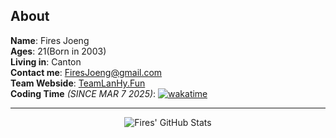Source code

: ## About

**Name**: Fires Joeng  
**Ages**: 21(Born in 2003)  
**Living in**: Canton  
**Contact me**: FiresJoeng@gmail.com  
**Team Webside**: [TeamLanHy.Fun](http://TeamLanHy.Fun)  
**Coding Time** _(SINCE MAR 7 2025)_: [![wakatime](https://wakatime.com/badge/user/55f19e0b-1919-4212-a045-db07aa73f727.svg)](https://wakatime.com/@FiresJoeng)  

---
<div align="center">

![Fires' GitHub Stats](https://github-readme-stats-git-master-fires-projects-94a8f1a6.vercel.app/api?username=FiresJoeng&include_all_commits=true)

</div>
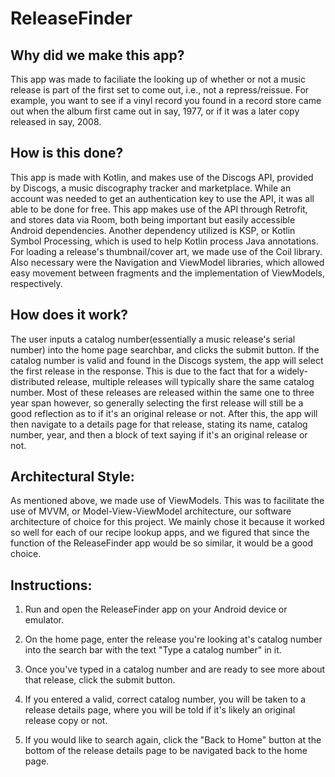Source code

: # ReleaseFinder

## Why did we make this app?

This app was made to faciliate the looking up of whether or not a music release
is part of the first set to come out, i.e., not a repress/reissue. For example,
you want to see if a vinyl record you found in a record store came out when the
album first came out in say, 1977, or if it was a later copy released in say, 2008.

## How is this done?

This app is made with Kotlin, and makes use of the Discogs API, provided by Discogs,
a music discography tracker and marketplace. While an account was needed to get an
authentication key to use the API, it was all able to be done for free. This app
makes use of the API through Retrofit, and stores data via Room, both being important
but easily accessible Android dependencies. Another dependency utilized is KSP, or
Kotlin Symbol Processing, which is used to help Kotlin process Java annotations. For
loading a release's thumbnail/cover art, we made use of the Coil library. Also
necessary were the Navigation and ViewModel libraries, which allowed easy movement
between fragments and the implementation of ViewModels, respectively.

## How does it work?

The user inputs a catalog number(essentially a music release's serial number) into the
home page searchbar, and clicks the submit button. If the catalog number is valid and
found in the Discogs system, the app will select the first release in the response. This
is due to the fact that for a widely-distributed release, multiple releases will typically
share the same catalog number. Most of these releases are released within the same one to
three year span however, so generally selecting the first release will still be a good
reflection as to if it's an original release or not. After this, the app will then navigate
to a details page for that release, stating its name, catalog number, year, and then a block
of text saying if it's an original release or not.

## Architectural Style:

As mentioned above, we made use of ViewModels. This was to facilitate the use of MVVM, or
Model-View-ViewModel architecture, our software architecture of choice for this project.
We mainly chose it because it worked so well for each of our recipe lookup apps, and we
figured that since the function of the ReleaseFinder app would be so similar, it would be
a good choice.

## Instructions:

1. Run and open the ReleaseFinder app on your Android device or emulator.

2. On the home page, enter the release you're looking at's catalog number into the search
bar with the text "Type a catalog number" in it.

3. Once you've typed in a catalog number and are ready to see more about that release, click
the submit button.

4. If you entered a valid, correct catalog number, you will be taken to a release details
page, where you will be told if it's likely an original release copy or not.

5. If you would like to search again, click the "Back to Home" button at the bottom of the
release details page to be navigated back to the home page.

******

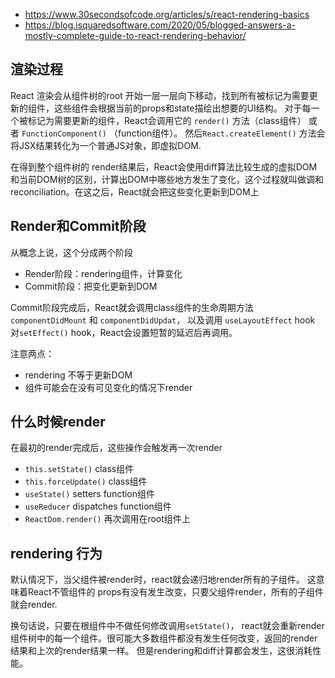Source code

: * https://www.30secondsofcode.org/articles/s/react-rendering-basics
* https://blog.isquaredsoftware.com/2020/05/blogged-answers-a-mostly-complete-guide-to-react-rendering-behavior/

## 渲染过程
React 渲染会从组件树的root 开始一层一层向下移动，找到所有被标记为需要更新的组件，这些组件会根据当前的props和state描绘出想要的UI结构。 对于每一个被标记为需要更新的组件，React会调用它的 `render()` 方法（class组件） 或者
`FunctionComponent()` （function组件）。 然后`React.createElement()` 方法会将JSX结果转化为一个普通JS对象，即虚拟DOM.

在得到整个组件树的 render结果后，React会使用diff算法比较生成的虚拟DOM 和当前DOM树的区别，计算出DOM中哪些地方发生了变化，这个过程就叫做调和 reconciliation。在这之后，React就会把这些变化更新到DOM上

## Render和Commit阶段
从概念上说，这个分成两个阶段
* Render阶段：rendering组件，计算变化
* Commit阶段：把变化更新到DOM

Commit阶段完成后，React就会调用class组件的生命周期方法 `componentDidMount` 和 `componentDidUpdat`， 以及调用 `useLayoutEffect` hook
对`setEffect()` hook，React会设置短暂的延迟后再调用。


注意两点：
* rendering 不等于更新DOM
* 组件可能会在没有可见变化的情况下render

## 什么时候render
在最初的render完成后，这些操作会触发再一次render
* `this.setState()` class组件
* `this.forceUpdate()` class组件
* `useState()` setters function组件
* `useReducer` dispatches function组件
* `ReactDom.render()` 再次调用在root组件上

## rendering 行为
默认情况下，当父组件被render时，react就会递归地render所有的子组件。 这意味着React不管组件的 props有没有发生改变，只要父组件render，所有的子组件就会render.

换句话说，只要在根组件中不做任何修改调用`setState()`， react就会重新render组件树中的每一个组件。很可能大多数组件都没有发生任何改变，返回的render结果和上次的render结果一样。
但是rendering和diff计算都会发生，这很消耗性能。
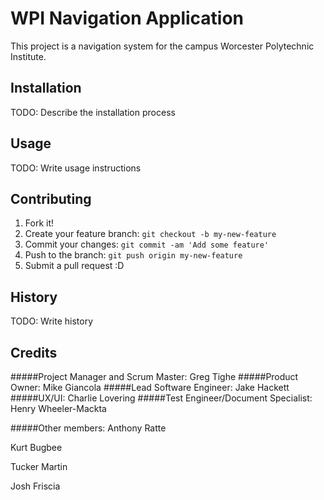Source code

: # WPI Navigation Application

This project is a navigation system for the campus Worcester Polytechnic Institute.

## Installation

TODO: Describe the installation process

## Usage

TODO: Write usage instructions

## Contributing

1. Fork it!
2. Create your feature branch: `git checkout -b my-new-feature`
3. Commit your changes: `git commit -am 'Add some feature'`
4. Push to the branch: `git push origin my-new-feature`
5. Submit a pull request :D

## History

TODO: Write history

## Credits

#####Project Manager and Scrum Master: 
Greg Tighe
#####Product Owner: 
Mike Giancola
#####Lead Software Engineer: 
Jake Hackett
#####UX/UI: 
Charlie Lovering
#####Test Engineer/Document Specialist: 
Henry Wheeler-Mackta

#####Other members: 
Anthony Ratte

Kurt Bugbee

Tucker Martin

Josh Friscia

******

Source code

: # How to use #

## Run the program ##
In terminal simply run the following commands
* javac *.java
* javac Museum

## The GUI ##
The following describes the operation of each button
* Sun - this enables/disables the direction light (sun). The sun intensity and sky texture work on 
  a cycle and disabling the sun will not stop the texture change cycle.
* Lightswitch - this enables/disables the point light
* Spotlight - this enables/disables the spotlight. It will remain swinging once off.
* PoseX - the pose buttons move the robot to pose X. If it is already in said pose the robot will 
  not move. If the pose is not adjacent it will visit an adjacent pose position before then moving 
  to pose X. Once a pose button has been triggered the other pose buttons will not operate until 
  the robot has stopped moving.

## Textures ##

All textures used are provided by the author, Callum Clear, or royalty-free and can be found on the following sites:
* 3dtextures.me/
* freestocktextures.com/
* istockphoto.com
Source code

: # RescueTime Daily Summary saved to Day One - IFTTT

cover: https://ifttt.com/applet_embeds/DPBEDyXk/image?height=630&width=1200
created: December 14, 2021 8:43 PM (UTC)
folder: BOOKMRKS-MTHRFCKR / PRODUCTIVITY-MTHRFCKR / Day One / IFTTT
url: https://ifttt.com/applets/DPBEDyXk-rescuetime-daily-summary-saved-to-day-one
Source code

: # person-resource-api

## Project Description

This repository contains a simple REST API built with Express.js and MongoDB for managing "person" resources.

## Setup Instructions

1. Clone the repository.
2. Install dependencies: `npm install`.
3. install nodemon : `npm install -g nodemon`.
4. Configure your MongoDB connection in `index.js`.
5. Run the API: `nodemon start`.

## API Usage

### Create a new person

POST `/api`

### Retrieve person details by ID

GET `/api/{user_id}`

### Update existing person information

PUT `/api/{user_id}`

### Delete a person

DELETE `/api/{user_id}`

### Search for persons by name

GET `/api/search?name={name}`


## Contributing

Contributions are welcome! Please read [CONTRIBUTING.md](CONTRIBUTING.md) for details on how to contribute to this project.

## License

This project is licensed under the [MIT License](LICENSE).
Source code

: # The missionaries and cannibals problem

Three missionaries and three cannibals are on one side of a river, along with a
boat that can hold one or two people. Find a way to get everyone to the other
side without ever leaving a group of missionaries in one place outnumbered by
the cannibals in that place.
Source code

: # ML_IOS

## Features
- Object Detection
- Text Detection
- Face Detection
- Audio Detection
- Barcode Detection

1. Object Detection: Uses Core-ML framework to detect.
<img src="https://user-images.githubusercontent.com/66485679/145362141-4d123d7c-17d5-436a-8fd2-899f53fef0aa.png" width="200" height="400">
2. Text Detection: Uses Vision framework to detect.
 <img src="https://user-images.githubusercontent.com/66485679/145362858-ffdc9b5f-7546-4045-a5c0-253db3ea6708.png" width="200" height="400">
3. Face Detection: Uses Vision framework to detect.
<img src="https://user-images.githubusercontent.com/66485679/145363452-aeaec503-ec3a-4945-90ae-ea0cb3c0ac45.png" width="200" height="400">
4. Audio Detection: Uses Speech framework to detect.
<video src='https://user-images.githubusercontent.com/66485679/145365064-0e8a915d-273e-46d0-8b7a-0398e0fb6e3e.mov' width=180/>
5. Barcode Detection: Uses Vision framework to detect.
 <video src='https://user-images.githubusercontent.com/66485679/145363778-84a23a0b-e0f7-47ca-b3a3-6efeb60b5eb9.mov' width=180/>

******

◆ Action item
Scan the listing above for the line that has "you want to", then copy exactly from that line through the line that has "We mainly chose".

◆ Solution to this problem
you want to see if a vinyl record you found in a record store came out when the
album first came out in say, 1977, or if it was a later copy released in say, 2008.

## How is this done?

This app is made with Kotlin, and makes use of the Discogs API, provided by Discogs,
a music discography tracker and marketplace. While an account was needed to get an
authentication key to use the API, it was all able to be done for free. This app
makes use of the API through Retrofit, and stores data via Room, both being important
but easily accessible Android dependencies. Another dependency utilized is KSP, or
Kotlin Symbol Processing, which is used to help Kotlin process Java annotations. For
loading a release's thumbnail/cover art, we made use of the Coil library. Also
necessary were the Navigation and ViewModel libraries, which allowed easy movement
between fragments and the implementation of ViewModels, respectively.

## How does it work?

The user inputs a catalog number(essentially a music release's serial number) into the
home page searchbar, and clicks the submit button. If the catalog number is valid and
found in the Discogs system, the app will select the first release in the response. This
is due to the fact that for a widely-distributed release, multiple releases will typically
share the same catalog number. Most of these releases are released within the same one to
three year span however, so generally selecting the first release will still be a good
reflection as to if it's an original release or not. After this, the app will then navigate
to a details page for that release, stating its name, catalog number, year, and then a block
of text saying if it's an original release or not.

## Architectural Style:

As mentioned above, we made use of ViewModels. This was to facilitate the use of MVVM, or
Model-View-ViewModel architecture, our software architecture of choice for this project.
We mainly chose it because it worked so well for each of our recipe lookup apps, and we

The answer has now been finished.